## SOURCE DATA
Content starts

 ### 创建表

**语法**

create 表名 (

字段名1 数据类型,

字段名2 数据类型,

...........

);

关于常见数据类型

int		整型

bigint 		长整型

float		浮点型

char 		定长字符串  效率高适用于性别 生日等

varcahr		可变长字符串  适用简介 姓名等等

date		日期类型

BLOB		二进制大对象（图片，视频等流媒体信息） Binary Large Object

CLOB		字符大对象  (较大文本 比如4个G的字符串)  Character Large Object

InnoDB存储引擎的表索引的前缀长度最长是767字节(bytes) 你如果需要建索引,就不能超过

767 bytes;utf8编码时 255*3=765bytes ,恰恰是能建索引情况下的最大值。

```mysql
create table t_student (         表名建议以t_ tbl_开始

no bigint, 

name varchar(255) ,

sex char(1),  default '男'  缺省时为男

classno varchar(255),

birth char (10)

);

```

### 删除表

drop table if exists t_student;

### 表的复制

Content ends

## INSTRUCTIONS TO FOLLOW
This task calls for every entry above to be transcribed exactly.

## SOLUTION TO THIS EXERCISE
 ### 创建表

**语法**

create 表名 (

字段名1 数据类型,

字段名2 数据类型,

...........

);

关于常见数据类型

int		整型

bigint 		长整型

float		浮点型

char 		定长字符串  效率高适用于性别 生日等

varcahr		可变长字符串  适用简介 姓名等等

date		日期类型

BLOB		二进制大对象（图片，视频等流媒体信息） Binary Large Object

CLOB		字符大对象  (较大文本 比如4个G的字符串)  Character Large Object

InnoDB存储引擎的表索引的前缀长度最长是767字节(bytes) 你如果需要建索引,就不能超过

767 bytes;utf8编码时 255*3=765bytes ,恰恰是能建索引情况下的最大值。

```mysql
create table t_student (         表名建议以t_ tbl_开始

no bigint, 

name varchar(255) ,

sex char(1),  default '男'  缺省时为男

classno varchar(255),

birth char (10)

);

```

### 删除表

drop table if exists t_student;

### 表的复制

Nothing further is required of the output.